Dice Gladys Gerald, su vecina, que el Ministerio de Vivienda ha hecho dos o tres censos para determinar cuántos viven allí, pero hasta ahora nadie les ha dicho si tendrán que salir. Sin embargo, Gerald está segura: “Esto es pa turismo... Pal pobre no va haber nada”.
Nuevos aires
Hay en el terraplén un ambiente a desalojo, pero los buhoneros no se conforman. “Todavía no sabemos si nos quedamos o no”, comenta Gabriel Velásquez, vendedor del área desde hace 18 años.
Hay, del lado de la calle que mira hacia la bahía de Panamá, un alambre de ciclón forrado de verde que impide mirar el mar. Atrás rugen los camiones volquete, mientras van y vienen cargados de piedra para el relleno.
La empresa brasileña Odebrecht está construyendo, a un costo de 52 millones de dólares, la extensión de la cinta costera, que comprende el área desde el Mercado del Marisco hasta el antiguo muelle fiscal.
Se supone que, en unos 14 meses, el terraplén dejará de ser lo que es para convertirse en la nueva entrada del Casco Antiguo.

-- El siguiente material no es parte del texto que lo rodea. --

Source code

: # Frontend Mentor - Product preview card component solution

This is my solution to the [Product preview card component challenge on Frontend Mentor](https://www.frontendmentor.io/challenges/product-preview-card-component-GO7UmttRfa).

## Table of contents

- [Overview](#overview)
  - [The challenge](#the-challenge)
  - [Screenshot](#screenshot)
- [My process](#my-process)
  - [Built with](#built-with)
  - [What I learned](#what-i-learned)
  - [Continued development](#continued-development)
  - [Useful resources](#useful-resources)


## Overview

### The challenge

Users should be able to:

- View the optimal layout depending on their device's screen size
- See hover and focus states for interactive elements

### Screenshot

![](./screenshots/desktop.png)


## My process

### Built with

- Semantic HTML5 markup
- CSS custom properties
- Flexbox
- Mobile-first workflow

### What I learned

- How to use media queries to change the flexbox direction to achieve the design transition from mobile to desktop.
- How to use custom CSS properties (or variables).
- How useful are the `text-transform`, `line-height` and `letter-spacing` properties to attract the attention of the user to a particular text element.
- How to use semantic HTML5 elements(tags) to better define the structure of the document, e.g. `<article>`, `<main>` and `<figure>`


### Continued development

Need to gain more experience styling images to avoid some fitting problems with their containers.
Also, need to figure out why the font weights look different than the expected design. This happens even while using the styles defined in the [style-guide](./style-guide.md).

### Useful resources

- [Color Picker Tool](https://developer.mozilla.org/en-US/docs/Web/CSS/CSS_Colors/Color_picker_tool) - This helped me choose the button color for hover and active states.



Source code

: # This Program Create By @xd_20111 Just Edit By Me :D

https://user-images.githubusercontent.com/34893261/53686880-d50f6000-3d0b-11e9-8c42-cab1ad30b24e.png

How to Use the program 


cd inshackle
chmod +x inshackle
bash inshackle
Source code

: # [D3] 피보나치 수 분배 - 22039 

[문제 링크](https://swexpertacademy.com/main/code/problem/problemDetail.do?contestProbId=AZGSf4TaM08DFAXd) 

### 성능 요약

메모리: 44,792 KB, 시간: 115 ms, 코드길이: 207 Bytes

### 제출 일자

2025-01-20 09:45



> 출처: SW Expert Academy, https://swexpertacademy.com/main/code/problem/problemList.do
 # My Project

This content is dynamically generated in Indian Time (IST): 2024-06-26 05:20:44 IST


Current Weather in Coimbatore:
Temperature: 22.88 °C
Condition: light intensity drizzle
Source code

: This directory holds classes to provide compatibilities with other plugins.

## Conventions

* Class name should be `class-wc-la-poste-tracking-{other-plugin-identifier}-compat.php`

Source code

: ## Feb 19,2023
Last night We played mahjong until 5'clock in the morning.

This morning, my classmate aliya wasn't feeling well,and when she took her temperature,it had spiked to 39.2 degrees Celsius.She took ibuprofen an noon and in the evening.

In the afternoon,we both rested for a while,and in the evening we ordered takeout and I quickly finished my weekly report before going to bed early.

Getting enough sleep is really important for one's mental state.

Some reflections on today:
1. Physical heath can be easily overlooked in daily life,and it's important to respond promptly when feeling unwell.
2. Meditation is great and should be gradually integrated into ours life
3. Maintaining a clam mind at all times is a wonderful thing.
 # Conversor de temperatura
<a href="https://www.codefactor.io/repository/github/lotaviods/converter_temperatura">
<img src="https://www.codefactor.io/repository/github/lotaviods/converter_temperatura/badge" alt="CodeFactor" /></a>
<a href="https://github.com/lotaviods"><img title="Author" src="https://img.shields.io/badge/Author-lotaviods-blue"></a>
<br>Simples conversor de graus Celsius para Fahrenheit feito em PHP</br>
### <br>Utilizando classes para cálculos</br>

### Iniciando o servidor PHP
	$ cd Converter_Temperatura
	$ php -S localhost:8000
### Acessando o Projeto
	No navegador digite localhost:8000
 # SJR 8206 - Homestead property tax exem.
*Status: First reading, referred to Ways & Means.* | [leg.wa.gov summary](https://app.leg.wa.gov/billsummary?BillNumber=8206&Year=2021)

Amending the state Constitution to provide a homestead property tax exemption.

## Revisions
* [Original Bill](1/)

Pero mientras la construcción avanza, pescadores y boteros se apretujan en el único muelle que queda, los buhoneros se aferran a sus esquinas y los mercados de venta de aves vivas siguen allí, ajenos al ajetreo.
Velásquez, sentado cerca de su quiosco, sigue contando la incertidumbre de su infortunio.
Un joven alto y flaco sale de pronto del pasillo oscuro que forman los quioscos de lata y cartón, se le acerca y lo chotea: “¿Cómo vamos, jefe?”. Abre una mano y le muestra un teléfono celular. “Es nuevo. Cuesta 256”.
Aunque el terraplén –oficialmente, la avenida Pablo Arosemena– no será tocado por los trabajos, el proyecto está alterando la vida de este barrio viejo y multicultural.
Una hermana bethlemita del Asilo de la Infancia, por ejemplo, dice que ya han ido algunos a ofrecerles la compra del vetusto edificio, inaugurado en 1924, pero se han negado.
Tan imparable parece el cambio de este pedazo de ciudad que se duda, incluso, que sobrevivan las más célebres y menos prestigiosas cantinas de la ciudad: La Bocateroña y La Interiorana, que arden bajo los fuertes instintos del mediodía.
Entre copas y ‘tops’
Gonzalo Bayo es el dueño de La Bocatoreña y de La Interiorana, y está en su oficina de dos por dos, al fondo del salón, detrás de dos puertas. En el pasillo que conduce hacia su refugio se lee: “El costo de ocupación es de $10 incluyendo el cuarto y el preservativo”.
Sentado detrás de su escritorio, dice que no sabe nada de desalojos ni de mudanzas. “A mí no me han dicho nada”.
Lo que lamenta Bayo de la extensión de la cinta es que han bloqueado, según él, los canales que permitían salir el agua de lluvia: “Nos taparon. El bar se me inunda”, asegura, enojado.
Con los aguaceros de octubre y noviembre, no fue una ni dos veces que los clientes tuvieron que abandonar sus amores chapaleando.
En el “callejón de la muerte”, sin embargo, la vida transcurre con menos enojos. Enrique Fernández repara un trasmallo y dice que espera la inauguración del nuevo muelle –listo, supuestamente, para finales de 2010– para mudarse allá con todos sus bártulos.
“Eso espero”, dice, mientras sigue en su faena.